• Work item: Output the records exactly as they appear, with no pictures included.

• Recorded data:
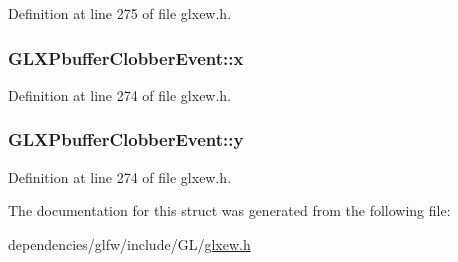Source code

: Definition at line 275 of file glxew.\-h.

\hypertarget{struct_g_l_x_pbuffer_clobber_event_a8f0a7162a033c89ee94ce535580dbc32}{
\subsubsection[{x}]{ G\-L\-X\-Pbuffer\-Clobber\-Event\-::x}}\label{struct_g_l_x_pbuffer_clobber_event_a8f0a7162a033c89ee94ce535580dbc32}


Definition at line 274 of file glxew.\-h.

\hypertarget{struct_g_l_x_pbuffer_clobber_event_a69eb7ac60d36ac3ec4550ac206cfc61f}{
\subsubsection[{y}]{ G\-L\-X\-Pbuffer\-Clobber\-Event\-::y}}\label{struct_g_l_x_pbuffer_clobber_event_a69eb7ac60d36ac3ec4550ac206cfc61f}


Definition at line 274 of file glxew.\-h.



The documentation for this struct was generated from the following file\-:\begin{DoxyCompactItemize}
\item 
dependencies/glfw/include/\-G\-L/\hyperlink{glxew_8h}{glxew.\-h}\end{DoxyCompactItemize}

• Written answer:
Source code

: Definition at line 275 of file glxew.\-h.

\hypertarget{struct_g_l_x_pbuffer_clobber_event_a8f0a7162a033c89ee94ce535580dbc32}{
\subsubsection[{x}]{ G\-L\-X\-Pbuffer\-Clobber\-Event\-::x}}\label{struct_g_l_x_pbuffer_clobber_event_a8f0a7162a033c89ee94ce535580dbc32}


Definition at line 274 of file glxew.\-h.

\hypertarget{struct_g_l_x_pbuffer_clobber_event_a69eb7ac60d36ac3ec4550ac206cfc61f}{
\subsubsection[{y}]{ G\-L\-X\-Pbuffer\-Clobber\-Event\-::y}}\label{struct_g_l_x_pbuffer_clobber_event_a69eb7ac60d36ac3ec4550ac206cfc61f}


Definition at line 274 of file glxew.\-h.



The documentation for this struct was generated from the following file\-:\begin{DoxyCompactItemize}
\item 
dependencies/glfw/include/\-G\-L/\hyperlink{glxew_8h}{glxew.\-h}\end{DoxyCompactItemize}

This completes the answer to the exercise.